Much of what we know about St. Mark, the author of the Second Gospel, comes largely from the New Testament and early Christian traditions. Mark the Evangelist is believed to be the ‘John Mark’ referred to in the Acts of the Apostles.

He was the son of Mary of Jerusalem, whose home became a meeting place for the apostles. He is also the cousin of St. Barnabas, a Levite and a Cypriot.

Mark joined St. Paul and St. Barnabas on their first missionary journey to Antioch in 44 A.D. When the group reached Cyprus, Christian tradition holds that Mark left them and returned to Jerusalem, possibly because he was missing his home. This incident may have caused Paul to question whether Mark could be a reliable missionary.

However, it can be assumed the troubles between Paul and Mark did not last long, because when Paul was first imprisoned, Mark visited him as one of his trusted companions.

Mark also held a close relationship with St. Peter, who referred to Mark has ‘his son.’

Mark may not have personally heard the Lord speak and was not one of the twelve apostles. However, some believe Mark was likely speaking of himself when he wrote the description of Jesus’ arrest where he described a young man following Jesus.
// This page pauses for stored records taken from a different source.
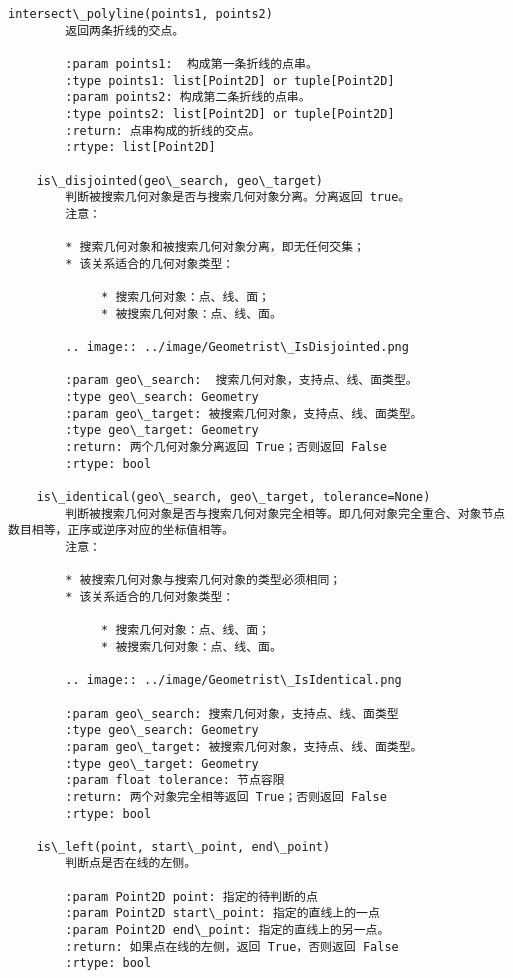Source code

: \documentclass[11pt]{article}
\begin{document}
\begin{Verbatim}[commandchars=\\\{\}]
    intersect\_polyline(points1, points2)
        返回两条折线的交点。
        
        :param points1:  构成第一条折线的点串。
        :type points1: list[Point2D] or tuple[Point2D]
        :param points2: 构成第二条折线的点串。
        :type points2: list[Point2D] or tuple[Point2D]
        :return: 点串构成的折线的交点。
        :rtype: list[Point2D]
    
    is\_disjointed(geo\_search, geo\_target)
        判断被搜索几何对象是否与搜索几何对象分离。分离返回 true。
        注意：
        
        * 搜索几何对象和被搜索几何对象分离，即无任何交集；
        * 该关系适合的几何对象类型：
        
             * 搜索几何对象：点、线、面；
             * 被搜索几何对象：点、线、面。
        
        .. image:: ../image/Geometrist\_IsDisjointed.png
        
        :param geo\_search:  搜索几何对象，支持点、线、面类型。
        :type geo\_search: Geometry
        :param geo\_target: 被搜索几何对象，支持点、线、面类型。
        :type geo\_target: Geometry
        :return: 两个几何对象分离返回 True；否则返回 False
        :rtype: bool
    
    is\_identical(geo\_search, geo\_target, tolerance=None)
        判断被搜索几何对象是否与搜索几何对象完全相等。即几何对象完全重合、对象节点数目相等，正序或逆序对应的坐标值相等。
        注意：
        
        * 被搜索几何对象与搜索几何对象的类型必须相同；
        * 该关系适合的几何对象类型：
        
             * 搜索几何对象：点、线、面；
             * 被搜索几何对象：点、线、面。
        
        .. image:: ../image/Geometrist\_IsIdentical.png
        
        :param geo\_search: 搜索几何对象，支持点、线、面类型
        :type geo\_search: Geometry
        :param geo\_target: 被搜索几何对象，支持点、线、面类型。
        :type geo\_target: Geometry
        :param float tolerance: 节点容限
        :return: 两个对象完全相等返回 True；否则返回 False
        :rtype: bool
    
    is\_left(point, start\_point, end\_point)
        判断点是否在线的左侧。
        
        :param Point2D point: 指定的待判断的点
        :param Point2D start\_point: 指定的直线上的一点
        :param Point2D end\_point: 指定的直线上的另一点。
        :return: 如果点在线的左侧，返回 True，否则返回 False
        :rtype: bool
    

\end{Verbatim}
\end{document}

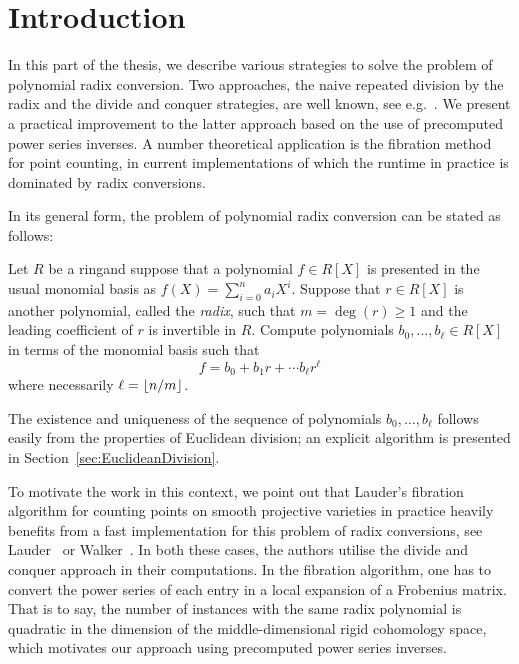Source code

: 
\chapter{Introduction}

In this part of the thesis, we describe various strategies to solve the 
problem of polynomial radix conversion.  Two approaches, the naive 
repeated division by the radix and the divide and conquer strategies, are 
well known, see e.g.~\citep[\S 9.2]{GathenGerhard2003}.  We present a 
practical improvement to the latter approach based on the use of 
precomputed power series inverses.  A number theoretical application is 
the fibration method for point counting, in current implementations of 
which the runtime in practice is dominated by radix conversions.

In its general form, the problem of polynomial radix conversion 
can be stated as follows:

\begin{prob} \label{prob:exact}
Let $R$ be a ring\footnotemark and suppose that a polynomial $f \in R[X]$ is 
presented in the usual monomial basis as $f(X) = \sum_{i=0}^{n} a_i X^i$.
Suppose that $r \in R[X]$ is another polynomial, called the \emph{radix}, 
such that $m = \deg(r) \geq 1$ and the leading coefficient of $r$ is invertible 
in $R$.  Compute polynomials $b_0, \dotsc, b_{\ell} \in R[X]$ in terms of 
the monomial basis such that 
\begin{equation}
f = b_0 + b_1 r + \dotsb b_{\ell} r^{\ell}
\end{equation}
where necessarily $\ell = \left\lfloor n / m\right\rfloor$.
\end{prob}


The existence and uniqueness of the sequence of polynomials $b_0, \dotsc, b_{\ell}$ 
follows easily from the properties of Euclidean division;  an explicit algorithm is 
presented in Section~\ref{sec:EuclideanDivision}.

To motivate the work in this context, we point out that Lauder's 
fibration algorithm for counting points on smooth projective varieties 
in practice heavily benefits from a fast implementation for this problem 
of radix conversions, see Lauder~\citep[\S 6.5.2]{Lauder2006} or 
Walker~\citep[\S 3.2.2]{Walker2009}.  In both these cases, the authors 
utilise the divide and conquer approach in their computations.  In the 
fibration algorithm, one has to convert the power series of each 
entry in a local expansion of a Frobenius matrix.  That is to say, 
the number of instances with the same radix polynomial is quadratic 
in the dimension of the middle-dimensional rigid cohomology space, 
which motivates our approach using precomputed power series inverses.

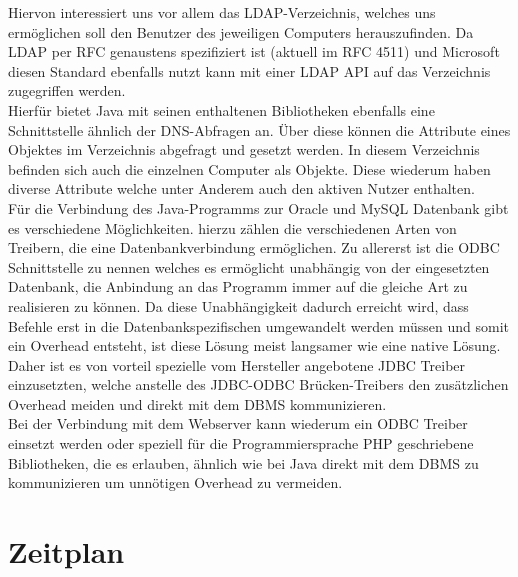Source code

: Hiervon interessiert uns vor allem das LDAP-Verzeichnis, welches uns ermöglichen soll den Benutzer des jeweiligen Computers herauszufinden.
Da LDAP per RFC genaustens spezifiziert ist (aktuell im RFC 4511) und Microsoft diesen Standard ebenfalls nutzt kann mit einer LDAP API auf das Verzeichnis zugegriffen werden.\\
Hierfür bietet Java mit seinen enthaltenen Bibliotheken ebenfalls eine Schnittstelle ähnlich der DNS-Abfragen an. Über diese können die Attribute eines Objektes im Verzeichnis abgefragt und gesetzt werden. In diesem Verzeichnis befinden sich auch die einzelnen Computer als Objekte. Diese wiederum haben diverse Attribute welche unter Anderem auch den aktiven Nutzer enthalten.\\
Für die Verbindung des Java-Programms zur Oracle und MySQL Datenbank gibt es verschiedene Möglichkeiten. hierzu zählen die verschiedenen Arten von Treibern, die eine Datenbankverbindung ermöglichen. Zu allererst ist die ODBC Schnittstelle zu nennen welches es ermöglicht unabhängig von der eingesetzten Datenbank, die Anbindung an das Programm immer auf die gleiche Art zu realisieren zu können. Da diese Unabhängigkeit dadurch erreicht wird, dass Befehle erst in die Datenbankspezifischen umgewandelt werden müssen und somit ein Overhead entsteht, ist diese Lösung meist langsamer wie eine native Lösung. Daher ist es von vorteil spezielle vom Hersteller angebotene JDBC Treiber einzusetzten, welche anstelle des JDBC-ODBC Brücken-Treibers den zusätzlichen Overhead meiden und direkt mit dem DBMS kommunizieren.\\
Bei der Verbindung mit dem Webserver kann wiederum ein ODBC Treiber einsetzt werden oder speziell für die Programmiersprache PHP geschriebene Bibliotheken, die es erlauben, ähnlich wie bei Java direkt mit dem DBMS zu kommunizieren um unnötigen Overhead zu vermeiden.\\

\section{Zeitplan}
\label{sec:timetable}

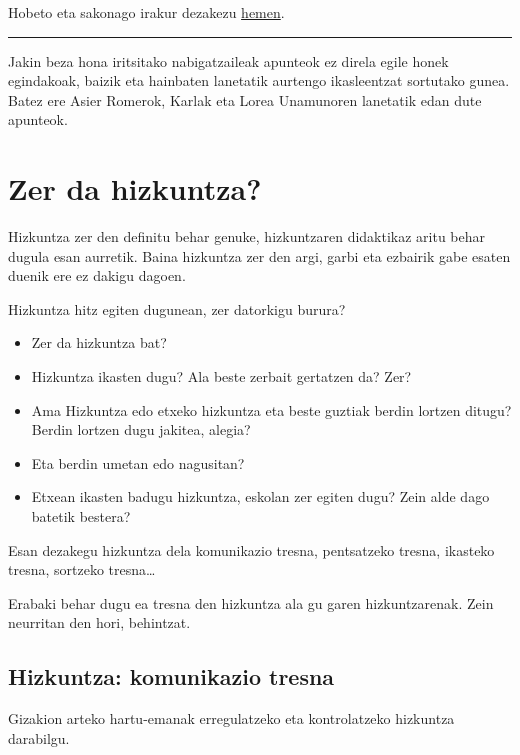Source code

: \documentclass[
]{book}
\providecommand{\tightlist}{%
  \setlength{\itemsep}{0pt}\setlength{\parskip}{0pt}}
\begin{document}
Hobeto eta sakonago irakur dezakezu \href{../Baliabideak/00_aurkezpena/Syllabus_HDHH22-V0.pdf}{hemen}.

\begin{center}\rule{0.5\linewidth}{0.5pt}\end{center}

Jakin beza hona iritsitako nabigatzaileak apunteok ez direla egile honek egindakoak, baizik eta hainbaten lanetatik aurtengo ikasleentzat sortutako gunea.
Batez ere Asier Romerok, Karlak eta Lorea Unamunoren lanetatik edan dute apunteok.

\hypertarget{T1}{%
\chapter{Zer da hizkuntza?}\label{T1}}

Hizkuntza zer den definitu behar genuke, hizkuntzaren didaktikaz aritu behar dugula esan aurretik. Baina hizkuntza zer den argi, garbi eta ezbairik gabe esaten duenik ere ez dakigu dagoen.

Hizkuntza hitz egiten dugunean, zer datorkigu burura?

\begin{itemize}
\tightlist
\item
  Zer da hizkuntza bat?
\item
  Hizkuntza ikasten dugu? Ala beste zerbait gertatzen da? Zer?
\item
  Ama Hizkuntza edo etxeko hizkuntza eta beste guztiak berdin lortzen ditugu? Berdin lortzen dugu jakitea, alegia?
\item
  Eta berdin umetan edo nagusitan?
\item
  Etxean ikasten badugu hizkuntza, eskolan zer egiten dugu? Zein alde dago batetik bestera?
\end{itemize}

Esan dezakegu hizkuntza dela komunikazio tresna, pentsatzeko tresna, ikasteko tresna, sortzeko tresna\ldots{}

Erabaki behar dugu ea tresna den hizkuntza ala gu garen hizkuntzarenak. Zein neurritan den hori, behintzat.

\hypertarget{hizkuntza-komunikazio-tresna}{%
\section{Hizkuntza: komunikazio tresna}\label{hizkuntza-komunikazio-tresna}}

Gizakion arteko hartu-emanak erregulatzeko eta kontrolatzeko hizkuntza darabilgu.
\end{document}
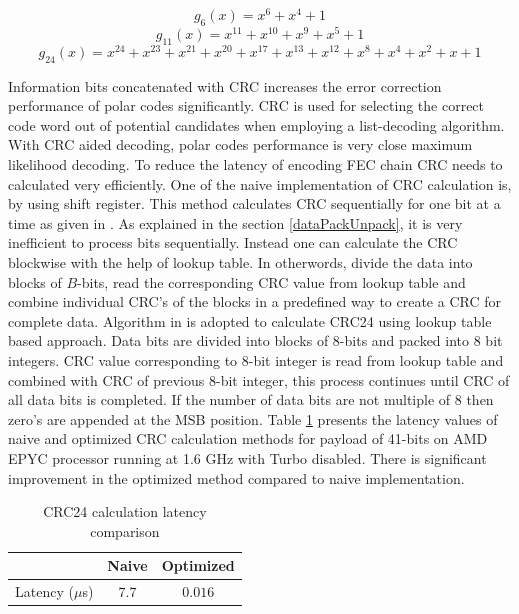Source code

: \begin{equation} \label{crc_polynomial6}
g_{6}(x) = x^{6} + x^{4} + 1
\end{equation}
\begin{equation} \label{crc_polynomial11}
g_{11}(x) = x^{11} + x^{10} + x^{9} + x^{5} + 1
\end{equation}
\begin{equation} \label{crc_polynomial24}
g_{24}(x) = x^{24} + x^{23} + x^{21} + x^{20} + x^{17} + x^{13} + x^{12} + x^{8} + x^{4} + x^{2} + x + 1
\end{equation}

Information bits concatenated with CRC increases the error correction performance of polar codes significantly. CRC is used for selecting the correct code word out of potential candidates when employing a list-decoding algorithm. With CRC aided decoding, polar codes performance is very close maximum likelihood decoding. To reduce the latency of encoding FEC chain CRC needs to calculated very efficiently. One of the naive implementation of CRC calculation is, by using shift register. This method calculates CRC sequentially for one bit at a time as given in \cite{naiveCRCCalculation}. As explained in the section \ref{dataPackUnpack}, it is very inefficient to process bits sequentially. Instead one can calculate the CRC blockwise with the help of lookup table. In otherwords, divide the data into blocks of $B$-bits, read the corresponding CRC value from lookup table and combine individual CRC's of the blocks in a predefined way to create a CRC for complete data. Algorithm in \cite{Sarwate:1988:CCR:63030.63037} is adopted to calculate CRC24 using lookup table based approach. Data bits are divided into blocks of 8-bits and packed into 8 bit integers. CRC value corresponding to 8-bit integer is read from lookup table and combined with CRC of previous 8-bit integer, this process continues until CRC of all data bits is completed. If the number of data bits are not multiple of 8 then zero's are appended at the MSB position.  Table \ref{tab:crcLatencyTable} presents the latency values of naive and optimized  CRC calculation methods for payload of 41-bits on AMD EPYC processor running at 1.6 GHz with Turbo disabled. There is significant improvement in the optimized method compared to naive implementation.

\begin{table}[h!]
	\begin{center}
		\caption{CRC24 calculation latency comparison}
		\label{tab:crcLatencyTable}
		\begin{tabular}{c|c|c} %
			\textbf{ } & Naive & Optimized \\
			\hline
			Latency ($\mu$s) & $7.7$ & $0.016$\\
		\end{tabular}
	\end{center}
\end{table}

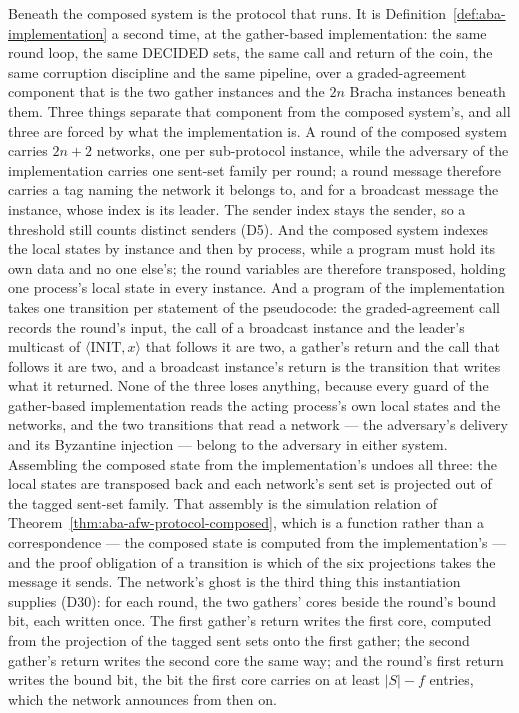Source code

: Beneath the composed system is the protocol that runs.
It is Definition~\ref{def:aba-implementation} a second time, at the gather-based implementation: the same round loop, the same DECIDED sets, the same call and return of the coin, the same corruption discipline and the same pipeline, over a graded-agreement component that is the two gather instances and the $2n$ Bracha instances beneath them.
Three things separate that component from the composed system's, and all three are forced by what the implementation is.
A round of the composed system carries $2n+2$ networks, one per sub-protocol instance, while the adversary of the implementation carries one sent-set family per round; a round message therefore carries a tag naming the network it belongs to, and for a broadcast message the instance, whose index is its leader.
The sender index stays the sender, so a threshold still counts distinct senders (D5).
And the composed system indexes the local states by instance and then by process, while a program must hold its own data and no one else's; the round variables are therefore transposed, holding one process's local state in every instance.
And a program of the implementation takes one transition per statement of the pseudocode: the graded-agreement call records the round's input, the call of a broadcast instance and the leader's multicast of $\langle\mathrm{INIT}, x\rangle$ that follows it are two, a gather's return and the call that follows it are two, and a broadcast instance's return is the transition that writes what it returned.
None of the three loses anything, because every guard of the gather-based implementation reads the acting process's own local states and the networks, and the two transitions that read a network --- the adversary's delivery and its Byzantine injection --- belong to the adversary in either system.
Assembling the composed state from the implementation's undoes all three: the local states are transposed back and each network's sent set is projected out of the tagged sent-set family.
That assembly is the simulation relation of Theorem~\ref{thm:aba-afw-protocol-composed}, which is a function rather than a correspondence --- the composed state is computed from the implementation's --- and the proof obligation of a transition is which of the six projections takes the message it sends.
The network's ghost is the third thing this instantiation supplies (D30): for each round, the two gathers' cores beside the round's bound bit, each written once.
The first gather's return writes the first core, computed from the projection of the tagged sent sets onto the first gather; the second gather's return writes the second core the same way; and the round's first return writes the bound bit, the bit the first core carries on at least $|S| - f$ entries, which the network announces from then on.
St. Mark lived for years in Alexandria, where he died as a martyr from being dragged through the streets.

Mark’s Gospel was probably written between 60 and 70 A.D., and was based upon the teachings of St. Peter. It is believed Mark provided both Luke and Matthew with basic sources for their Gospel’s.

In 828, relics of St. Mark were stolen from Alexandria and taken to Venice, Italy. There they are enshrined in a beautiful cathedral dedicated to the saint.

St. Mark’s symbol is a winged lion and he is often depicted as writing or holding his Gospel.

St. Mark is the patron saint of Venice. His feast day is celebrated on April 25.